I have many to many relationships going on here. I could have one or two controllers assigned to the same AOC_ID. I could have one or two chipsets assigned to the same controller. I could have multiple Notes assigned to the same Chipset.

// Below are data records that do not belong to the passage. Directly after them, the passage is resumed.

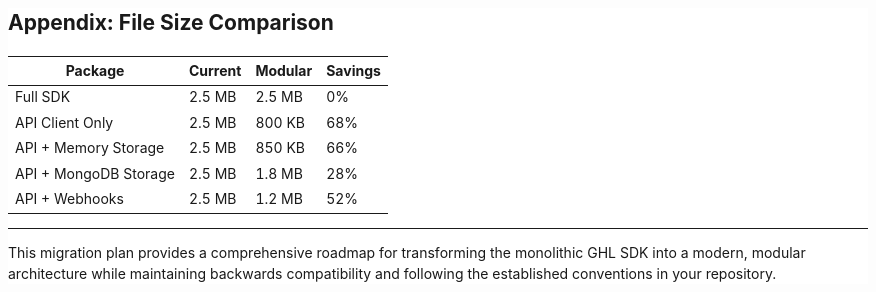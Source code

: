 
## Appendix: File Size Comparison

| Package | Current | Modular | Savings |
|---------|---------|---------|---------|
| Full SDK | 2.5 MB | 2.5 MB | 0% |
| API Client Only | 2.5 MB | 800 KB | 68% |
| API + Memory Storage | 2.5 MB | 850 KB | 66% |
| API + MongoDB Storage | 2.5 MB | 1.8 MB | 28% |
| API + Webhooks | 2.5 MB | 1.2 MB | 52% |

---

This migration plan provides a comprehensive roadmap for transforming the monolithic GHL SDK into a modern, modular architecture while maintaining backwards compatibility and following the established conventions in your repository.
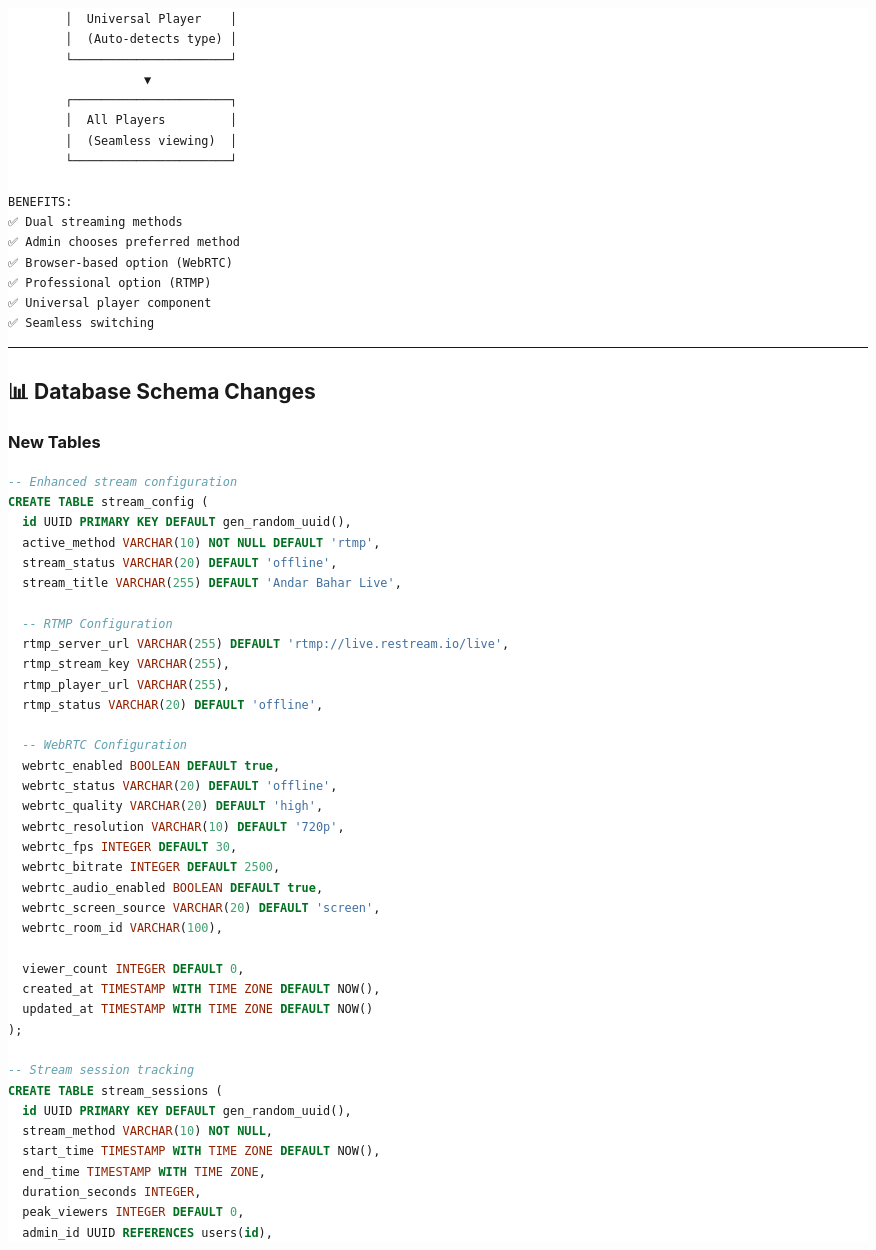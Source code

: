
 ```
        │  Universal Player    │
        │  (Auto-detects type) │
        └──────────────────────┘
                   ▼
        ┌──────────────────────┐
        │  All Players         │
        │  (Seamless viewing)  │
        └──────────────────────┘

BENEFITS:
✅ Dual streaming methods
✅ Admin chooses preferred method
✅ Browser-based option (WebRTC)
✅ Professional option (RTMP)
✅ Universal player component
✅ Seamless switching
```

---

## 📊 Database Schema Changes

### New Tables

```sql
-- Enhanced stream configuration
CREATE TABLE stream_config (
  id UUID PRIMARY KEY DEFAULT gen_random_uuid(),
  active_method VARCHAR(10) NOT NULL DEFAULT 'rtmp',
  stream_status VARCHAR(20) DEFAULT 'offline',
  stream_title VARCHAR(255) DEFAULT 'Andar Bahar Live',
  
  -- RTMP Configuration
  rtmp_server_url VARCHAR(255) DEFAULT 'rtmp://live.restream.io/live',
  rtmp_stream_key VARCHAR(255),
  rtmp_player_url VARCHAR(255),
  rtmp_status VARCHAR(20) DEFAULT 'offline',
  
  -- WebRTC Configuration  
  webrtc_enabled BOOLEAN DEFAULT true,
  webrtc_status VARCHAR(20) DEFAULT 'offline',
  webrtc_quality VARCHAR(20) DEFAULT 'high',
  webrtc_resolution VARCHAR(10) DEFAULT '720p',
  webrtc_fps INTEGER DEFAULT 30,
  webrtc_bitrate INTEGER DEFAULT 2500,
  webrtc_audio_enabled BOOLEAN DEFAULT true,
  webrtc_screen_source VARCHAR(20) DEFAULT 'screen',
  webrtc_room_id VARCHAR(100),
  
  viewer_count INTEGER DEFAULT 0,
  created_at TIMESTAMP WITH TIME ZONE DEFAULT NOW(),
  updated_at TIMESTAMP WITH TIME ZONE DEFAULT NOW()
);

-- Stream session tracking
CREATE TABLE stream_sessions (
  id UUID PRIMARY KEY DEFAULT gen_random_uuid(),
  stream_method VARCHAR(10) NOT NULL,
  start_time TIMESTAMP WITH TIME ZONE DEFAULT NOW(),
  end_time TIMESTAMP WITH TIME ZONE,
  duration_seconds INTEGER,
  peak_viewers INTEGER DEFAULT 0,
  admin_id UUID REFERENCES users(id),
```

I created this query in SQL Server 2019:

SELECT
    dbo.AOC_CHIPSET.AOC_ID, 
    string_agg(dbo.CONTROLLER.CONTROLLER, ', ') AS vControllers, 
    string_agg(dbo.CHIPSET.CHIPSET, ', ') AS vChipsets, 
    string_agg(dbo.NOTES_CHIPSET.DATE, ', ') AS vDate,
    string_agg(dbo.NOTES_CHIPSET.NOTES, ', ') AS vNotes
FROM
    dbo.AOC_CHIPSET 
INNER JOIN 
    dbo.CHIPSET ON dbo.AOC_CHIPSET.CONTROLLER_ID = dbo.CHIPSET.CONTROLLER_ID 
                AND dbo.AOC_CHIPSET.CHIPSET_ID = dbo.CHIPSET.CHIPSET_ID 
INNER JOIN 
    dbo.CONTROLLER ON dbo.CHIPSET.CONTROLLER_ID = dbo.CONTROLLER.CONTROLLER_ID 
INNER JOIN 
    dbo.NOTES_CHIPSET ON dbo.CHIPSET.CONTROLLER_ID = dbo.NOTES_CHIPSET.CONTROLLER_ID  
                      AND dbo.CHIPSET.CHIPSET_ID = dbo.NOTES_CHIPSET.CHIPSET_ID 
                      AND dbo.CONTROLLER.CONTROLLER_ID = dbo.NOTES_CHIPSET.CONTROLLER_ID
GROUP BY 
    dbo.AOC_CHIPSET.AOC_ID

The problem is the result contains duplicates

duplicates

I know I can use the DISTINCT, but I can't figure out where / how to place it in conjunction with string_agg?


Solution

  • I replaced the joins by sub-selects placed directly in the select list. This allows me to select distinct values per retrieved property. In fact, there are always 2 sub-selects per string to create. The inner one has a SELECT DISTINCT and the outer one makes the string_agg. The inner sub-select filters its rows with a WHERE-clause with AOC_ID matching the main SELECT

    SELECT
        ac.AOC_ID,
        (SELECT string_agg(CONTROLLER, ', ') FROM
          (SELECT DISTINCT CONTROLLER
           FROM dbo.CONTROLLER co INNER JOIN dbo.AOC_CHIPSET ac1
              ON ac1.CONTROLLER_ID = co.CONTROLLER_ID
           WHERE ac1.AOC_ID = ac.AOC_ID) x) AS vControllers,
        (SELECT string_agg(CHIPSET, ', ') FROM
          (SELECT DISTINCT CHIPSET
           FROM dbo.CHIPSET cs INNER JOIN dbo.AOC_CHIPSET ac2 
              ON ac2.CONTROLLER_ID = cs.CONTROLLER_ID AND ac2.CHIPSET_ID = cs.CHIPSET_ID
           WHERE ac2.AOC_ID = ac.AOC_ID) y) AS vChipsets,
        (SELECT string_agg([DATE], ', ') FROM
          (SELECT DISTINCT [DATE]
           FROM dbo.NOTES_CHIPSET nd INNER JOIN dbo.AOC_CHIPSET ac3
              ON ac3.CONTROLLER_ID = nd.CONTROLLER_ID AND ac3.CHIPSET_ID = nd.CHIPSET_ID
           WHERE ac3.AOC_ID = ac.AOC_ID) z) AS vDate,
        (SELECT string_agg(NOTES, ', ') FROM
          (SELECT DISTINCT NOTES
           FROM dbo.NOTES_CHIPSET nd INNER JOIN dbo.AOC_CHIPSET ac4
              ON ac4.CONTROLLER_ID = nd.CONTROLLER_ID AND ac4.CHIPSET_ID = nd.CHIPSET_ID
           WHERE ac4.AOC_ID = ac.AOC_ID) z) AS vNotes
    FROM
        dbo.AOC_CHIPSET ac
    GROUP BY
        ac.AOC_ID
    

    The SELECT DISTINCT in the sub-queries work, because the select-list does not contain any controller or chipset id. This would not be possible with joins on the outer level, since those require these ids.